[Start of Attachment]

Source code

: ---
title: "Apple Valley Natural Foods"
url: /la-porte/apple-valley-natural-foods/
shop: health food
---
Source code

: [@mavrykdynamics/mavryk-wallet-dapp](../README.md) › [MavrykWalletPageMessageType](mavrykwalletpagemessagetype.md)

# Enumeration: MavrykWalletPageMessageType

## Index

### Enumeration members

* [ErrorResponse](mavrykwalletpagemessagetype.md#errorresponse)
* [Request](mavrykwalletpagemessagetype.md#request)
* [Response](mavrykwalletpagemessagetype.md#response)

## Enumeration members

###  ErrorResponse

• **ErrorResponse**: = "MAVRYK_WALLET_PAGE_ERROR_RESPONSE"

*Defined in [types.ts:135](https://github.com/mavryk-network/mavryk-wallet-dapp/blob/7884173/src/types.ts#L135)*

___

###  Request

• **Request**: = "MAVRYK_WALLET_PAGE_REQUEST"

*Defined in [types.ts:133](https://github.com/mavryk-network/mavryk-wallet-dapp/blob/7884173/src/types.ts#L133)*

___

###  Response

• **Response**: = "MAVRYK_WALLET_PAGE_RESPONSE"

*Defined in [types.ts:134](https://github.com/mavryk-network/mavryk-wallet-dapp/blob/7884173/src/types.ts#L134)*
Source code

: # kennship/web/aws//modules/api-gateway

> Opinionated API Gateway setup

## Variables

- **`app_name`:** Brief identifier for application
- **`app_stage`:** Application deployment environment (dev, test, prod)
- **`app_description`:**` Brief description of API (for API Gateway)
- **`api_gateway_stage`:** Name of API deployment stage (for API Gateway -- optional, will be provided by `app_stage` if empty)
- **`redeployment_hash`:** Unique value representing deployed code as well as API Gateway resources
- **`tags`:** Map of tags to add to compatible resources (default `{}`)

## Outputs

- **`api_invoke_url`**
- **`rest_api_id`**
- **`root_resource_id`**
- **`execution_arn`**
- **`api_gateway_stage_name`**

[End of Attachment]

From the data, collect all lines where the string "dapp" appears.

: [@mavrykdynamics/mavryk-wallet-dapp](../README.md) › [MavrykWalletPageMessageType](mavrykwalletpagemessagetype.md)
*Defined in [types.ts:135](https://github.com/mavryk-network/mavryk-wallet-dapp/blob/7884173/src/types.ts#L135)*
*Defined in [types.ts:133](https://github.com/mavryk-network/mavryk-wallet-dapp/blob/7884173/src/types.ts#L133)*
*Defined in [types.ts:134](https://github.com/mavryk-network/mavryk-wallet-dapp/blob/7884173/src/types.ts#L134)*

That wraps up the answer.